## WHAT THE EXERCISE ASKS
Lines with the string "established" are to be identified in the listing and copied.

## RAW DATA

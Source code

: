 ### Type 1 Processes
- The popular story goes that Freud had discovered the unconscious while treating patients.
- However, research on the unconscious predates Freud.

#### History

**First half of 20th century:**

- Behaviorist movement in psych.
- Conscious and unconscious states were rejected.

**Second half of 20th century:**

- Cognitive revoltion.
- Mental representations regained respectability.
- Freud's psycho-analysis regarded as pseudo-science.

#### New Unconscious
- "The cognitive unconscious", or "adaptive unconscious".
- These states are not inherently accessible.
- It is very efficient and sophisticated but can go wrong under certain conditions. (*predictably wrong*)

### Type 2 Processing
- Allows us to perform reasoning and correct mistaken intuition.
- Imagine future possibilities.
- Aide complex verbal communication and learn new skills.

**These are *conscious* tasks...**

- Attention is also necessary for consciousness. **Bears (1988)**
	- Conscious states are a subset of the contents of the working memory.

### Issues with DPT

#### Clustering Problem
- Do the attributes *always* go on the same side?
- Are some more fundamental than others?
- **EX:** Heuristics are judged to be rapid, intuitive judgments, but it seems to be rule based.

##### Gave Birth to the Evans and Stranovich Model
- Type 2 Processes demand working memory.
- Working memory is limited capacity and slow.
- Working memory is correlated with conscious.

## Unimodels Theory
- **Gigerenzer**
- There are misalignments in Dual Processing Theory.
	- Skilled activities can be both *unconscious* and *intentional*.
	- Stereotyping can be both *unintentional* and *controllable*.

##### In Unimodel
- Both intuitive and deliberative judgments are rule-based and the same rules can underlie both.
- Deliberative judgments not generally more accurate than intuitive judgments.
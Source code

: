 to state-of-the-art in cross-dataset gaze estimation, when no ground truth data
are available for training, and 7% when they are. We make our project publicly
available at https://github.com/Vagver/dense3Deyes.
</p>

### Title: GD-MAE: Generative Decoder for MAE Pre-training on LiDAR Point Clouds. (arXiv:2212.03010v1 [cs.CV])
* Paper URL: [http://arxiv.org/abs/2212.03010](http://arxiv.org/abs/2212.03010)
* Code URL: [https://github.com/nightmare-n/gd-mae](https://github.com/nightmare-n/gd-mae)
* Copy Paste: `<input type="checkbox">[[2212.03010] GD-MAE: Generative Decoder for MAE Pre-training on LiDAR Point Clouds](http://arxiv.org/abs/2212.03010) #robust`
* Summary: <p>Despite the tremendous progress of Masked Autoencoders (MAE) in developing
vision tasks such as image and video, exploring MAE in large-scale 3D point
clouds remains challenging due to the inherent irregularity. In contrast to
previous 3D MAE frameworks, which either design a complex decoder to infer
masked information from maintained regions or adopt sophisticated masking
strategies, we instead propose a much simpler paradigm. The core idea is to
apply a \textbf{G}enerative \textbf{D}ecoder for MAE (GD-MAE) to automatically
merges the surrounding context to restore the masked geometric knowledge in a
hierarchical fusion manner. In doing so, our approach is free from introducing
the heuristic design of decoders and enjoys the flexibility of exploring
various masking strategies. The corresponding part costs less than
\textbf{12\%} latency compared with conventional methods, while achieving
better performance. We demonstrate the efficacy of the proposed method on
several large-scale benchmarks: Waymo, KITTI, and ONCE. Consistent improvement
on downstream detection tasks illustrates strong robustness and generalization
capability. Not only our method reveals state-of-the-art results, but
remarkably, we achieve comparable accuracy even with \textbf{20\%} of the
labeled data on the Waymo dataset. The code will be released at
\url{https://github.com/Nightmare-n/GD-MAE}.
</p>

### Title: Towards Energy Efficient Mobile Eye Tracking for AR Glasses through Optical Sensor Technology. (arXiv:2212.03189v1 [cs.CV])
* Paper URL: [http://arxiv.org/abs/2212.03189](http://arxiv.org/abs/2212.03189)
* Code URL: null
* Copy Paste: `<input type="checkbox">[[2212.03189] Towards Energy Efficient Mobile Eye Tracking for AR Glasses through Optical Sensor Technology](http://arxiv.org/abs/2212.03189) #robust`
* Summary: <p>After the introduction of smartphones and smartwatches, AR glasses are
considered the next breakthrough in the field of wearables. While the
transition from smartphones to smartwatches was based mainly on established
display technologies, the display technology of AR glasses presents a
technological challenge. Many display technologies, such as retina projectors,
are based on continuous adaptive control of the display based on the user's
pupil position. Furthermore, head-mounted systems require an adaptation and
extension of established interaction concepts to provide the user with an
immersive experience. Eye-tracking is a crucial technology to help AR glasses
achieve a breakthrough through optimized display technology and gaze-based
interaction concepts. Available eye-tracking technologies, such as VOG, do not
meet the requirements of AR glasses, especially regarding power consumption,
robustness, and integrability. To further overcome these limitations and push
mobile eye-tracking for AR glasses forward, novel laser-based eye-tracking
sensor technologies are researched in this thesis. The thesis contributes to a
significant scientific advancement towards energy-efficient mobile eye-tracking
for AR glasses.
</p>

## EXERCISE RESPONSE
transition from smartphones to smartwatches was based mainly on established
extension of established interaction concepts to provide the user with an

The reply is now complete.